Style artistique et caractéristiques techniques de Yoshimitsu
Les caractéristiques déterminantes des tantō de Yoshimitsu sont la transparence lumineuse de la jigane (corps de la lame) et la suguha (droite) classique et raffinée. La jigane affiche un ko-itame régulièrement tassé avec une jigoke fine et homogène, brillant d'une clarté cristalline comme un miroir d'acier poli. Cette qualité de jigane est caractéristique de l'école Awataguchi, mais chez Yoshimitsu elle a atteint son apogée suprême. La hamon est basée sur suguha, affichant une apparence retenue et digne avec des irrégularités subtiles entrecroisées. La nioi-guchi est légèrement serrée, lumineuse et éclatante, tandis que le nie se dépose avec finesse et uniformité. Le bōshi est petit et rond, revenant avec une élégance extrême. La soie porte généralement la surface non polie, signée « Yoshimitsu » ou « Tōshirō Yoshimitsu ». En ensemble, le tantō de Yoshimitsu incarne une « beauté pure dépourvue de tout excès », dans la tranquillité de laquelle demeure une profondeur infinie.
L'établissement de la forme Tantō
La période Kamakura moyen dans laquelle Yoshimitsu prospérait était une ère où le tantō devint une partie indispensable de la vie quotidienne du samouraï. De l'époque précédente dominée par le tachi (sabre long), la demande augmenta pour les lames courtes légères et portables, et Yoshimitsu établit une nouvelle norme esthétique pour la production de tantō. Le tantō de Yoshimitsu transcendait la simple utilité pratique en tant qu'armes, fonctionnant à la place comme des symboles de culture samurai et de raffinement esthétique. La notion que « le plus grand samouraï possédait le plus grand Yoshimitsu » était largement partagée dans la société samurai de Kamakura, et posséder un tantō Yoshimitsu devint le plus haut privilège de l'honneur d'un samouraï.
Le Tachi de Yoshimitsu
On dit que Yoshimitsu a produit des tachi en plus des tantō, bien que les exemplaires signés existants soient extrêmement rares. Une théorie suggère qu'à la fin de la vie de Yoshimitsu, alors que la demande se déplaçait des tachi aux tantō, Yoshimitsu se consacra exclusivement à la production de tantō. Néanmoins, on dit que les « tachi Yoshimitsu » ont existé, et leur rareté légendaire a ajouté un mystique supplémentaire à son nom.

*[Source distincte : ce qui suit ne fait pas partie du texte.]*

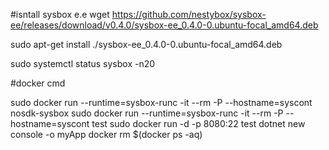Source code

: #isntall sysbox e.e
wget https://github.com/nestybox/sysbox-ee/releases/download/v0.4.0/sysbox-ee_0.4.0-0.ubuntu-focal_amd64.deb

sudo apt-get install ./sysbox-ee_0.4.0-0.ubuntu-focal_amd64.deb

sudo systemctl status sysbox -n20

#docker cmd

sudo docker run --runtime=sysbox-runc -it --rm -P  --hostname=syscont nosdk-sysbox
sudo docker run --runtime=sysbox-runc -it --rm -P  --hostname=syscont test
sudo docker run -d -p 8080:22 test
dotnet new console -o myApp
docker rm $(docker ps -aq)
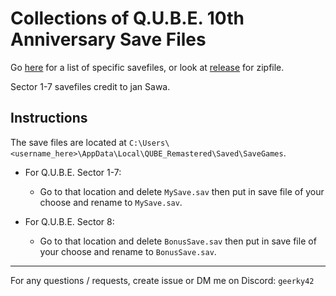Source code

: # Collections of Q.U.B.E. 10th Anniversary Save Files
Go [here](/savefiles) for a list of specific savefiles, or look at [release](https://github.com/micahyoung324/QUBE-10th-Anniversary-Save-Files/releases/tag/qube2) for zipfile.

Sector 1-7 savefiles credit to jan Sawa.

## Instructions
The save files are located at `C:\Users\<username_here>\AppData\Local\QUBE_Remastered\Saved\SaveGames`.
- For Q.U.B.E. Sector  1-7:
  - Go to that location and delete `MySave.sav` then put in save file of your choose and rename to `MySave.sav`.

- For Q.U.B.E. Sector 8:
  - Go to that location and delete `BonusSave.sav` then put in save file of your choose and rename to `BonusSave.sav`.

---

For any questions / requests, create issue or DM me on Discord: `geerky42`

Tantō Yoshimitsu en tant que Tennō Meibutsu (Objets nommés du royaume)
Le « Kyōhō Meibutsucho » (Registre des objets célèbres) de la maison Tokugawa shogun enregistre de nombreuses œuvres de Yoshimitsu. Des pièces nommées—« Ichigo Hitofuri », « Hirano Tōshirō », « Fudō Yukimitsu » et bien d'autres—forment le groupe le plus célèbre de lames courtes de l'histoire des sabres. Ces tantō nommés passèrent entre les mains des shoguns Ashikaga, Toyotomi Hideyoshi et des shoguns Tokugawa—les détenteurs du pouvoir suprême des ères successives—et continuent à être considérés comme l'apogée des épées japonaises de nos jours.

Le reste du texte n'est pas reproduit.